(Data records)

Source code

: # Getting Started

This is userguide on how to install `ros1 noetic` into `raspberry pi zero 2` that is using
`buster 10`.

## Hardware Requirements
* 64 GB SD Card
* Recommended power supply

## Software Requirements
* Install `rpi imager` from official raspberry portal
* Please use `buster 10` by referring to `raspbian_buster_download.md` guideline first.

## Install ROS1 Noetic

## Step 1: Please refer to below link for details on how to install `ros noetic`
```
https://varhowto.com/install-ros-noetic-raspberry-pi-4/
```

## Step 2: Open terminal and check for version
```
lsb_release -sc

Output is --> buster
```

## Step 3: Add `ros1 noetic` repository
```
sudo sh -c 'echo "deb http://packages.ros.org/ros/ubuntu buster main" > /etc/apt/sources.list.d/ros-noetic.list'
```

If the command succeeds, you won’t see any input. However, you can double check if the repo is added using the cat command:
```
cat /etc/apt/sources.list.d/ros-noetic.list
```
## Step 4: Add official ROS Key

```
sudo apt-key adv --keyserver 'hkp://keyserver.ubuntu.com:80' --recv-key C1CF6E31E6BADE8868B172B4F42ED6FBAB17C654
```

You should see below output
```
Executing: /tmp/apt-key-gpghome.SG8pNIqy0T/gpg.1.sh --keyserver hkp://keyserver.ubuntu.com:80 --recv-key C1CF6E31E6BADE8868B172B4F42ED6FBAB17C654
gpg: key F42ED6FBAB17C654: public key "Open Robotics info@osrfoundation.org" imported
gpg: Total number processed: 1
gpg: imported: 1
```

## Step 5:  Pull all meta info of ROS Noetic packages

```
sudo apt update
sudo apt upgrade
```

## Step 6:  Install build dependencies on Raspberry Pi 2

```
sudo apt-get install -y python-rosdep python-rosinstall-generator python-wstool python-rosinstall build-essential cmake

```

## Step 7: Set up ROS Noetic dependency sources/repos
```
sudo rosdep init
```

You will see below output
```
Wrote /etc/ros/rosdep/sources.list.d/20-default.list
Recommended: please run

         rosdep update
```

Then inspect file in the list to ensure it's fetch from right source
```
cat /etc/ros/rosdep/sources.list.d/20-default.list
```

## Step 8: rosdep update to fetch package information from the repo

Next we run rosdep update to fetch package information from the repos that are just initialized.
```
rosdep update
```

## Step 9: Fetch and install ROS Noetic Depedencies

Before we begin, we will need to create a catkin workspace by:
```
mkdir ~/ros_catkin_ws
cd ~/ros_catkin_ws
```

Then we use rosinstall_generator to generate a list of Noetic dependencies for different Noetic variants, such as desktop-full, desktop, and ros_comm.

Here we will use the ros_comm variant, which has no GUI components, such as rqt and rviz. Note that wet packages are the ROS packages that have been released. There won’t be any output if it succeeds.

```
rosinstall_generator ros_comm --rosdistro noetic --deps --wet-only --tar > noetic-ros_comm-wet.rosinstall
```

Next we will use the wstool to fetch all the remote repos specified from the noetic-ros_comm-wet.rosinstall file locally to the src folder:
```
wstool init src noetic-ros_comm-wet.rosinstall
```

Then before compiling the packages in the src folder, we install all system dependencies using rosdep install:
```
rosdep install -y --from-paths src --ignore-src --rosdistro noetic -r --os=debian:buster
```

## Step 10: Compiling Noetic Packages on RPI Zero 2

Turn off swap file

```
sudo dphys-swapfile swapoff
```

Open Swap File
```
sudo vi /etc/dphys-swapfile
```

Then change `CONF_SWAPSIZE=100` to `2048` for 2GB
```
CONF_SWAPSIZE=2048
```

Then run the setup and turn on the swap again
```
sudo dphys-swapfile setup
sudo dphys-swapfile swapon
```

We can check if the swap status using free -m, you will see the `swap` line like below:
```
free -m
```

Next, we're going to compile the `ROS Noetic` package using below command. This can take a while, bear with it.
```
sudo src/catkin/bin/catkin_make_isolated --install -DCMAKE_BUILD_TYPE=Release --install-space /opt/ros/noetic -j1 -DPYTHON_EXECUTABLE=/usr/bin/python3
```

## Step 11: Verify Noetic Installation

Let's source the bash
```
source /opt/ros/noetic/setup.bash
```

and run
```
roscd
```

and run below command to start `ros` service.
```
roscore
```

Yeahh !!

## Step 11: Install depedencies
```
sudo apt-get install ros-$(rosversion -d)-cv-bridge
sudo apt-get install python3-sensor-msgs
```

◆ Work item:
Lines from the one with "## Step 11: Verify Noetic Installation" through the last line above must be printed exactly; no other line is to appear.

◆ Result:
## Step 11: Verify Noetic Installation

Let's source the bash
```
source /opt/ros/noetic/setup.bash
```

and run
```
roscd
```

and run below command to start `ros` service.
```
roscore
```

Yeahh !!

## Step 11: Install depedencies
```
sudo apt-get install ros-$(rosversion -d)-cv-bridge
sudo apt-get install python3-sensor-msgs
```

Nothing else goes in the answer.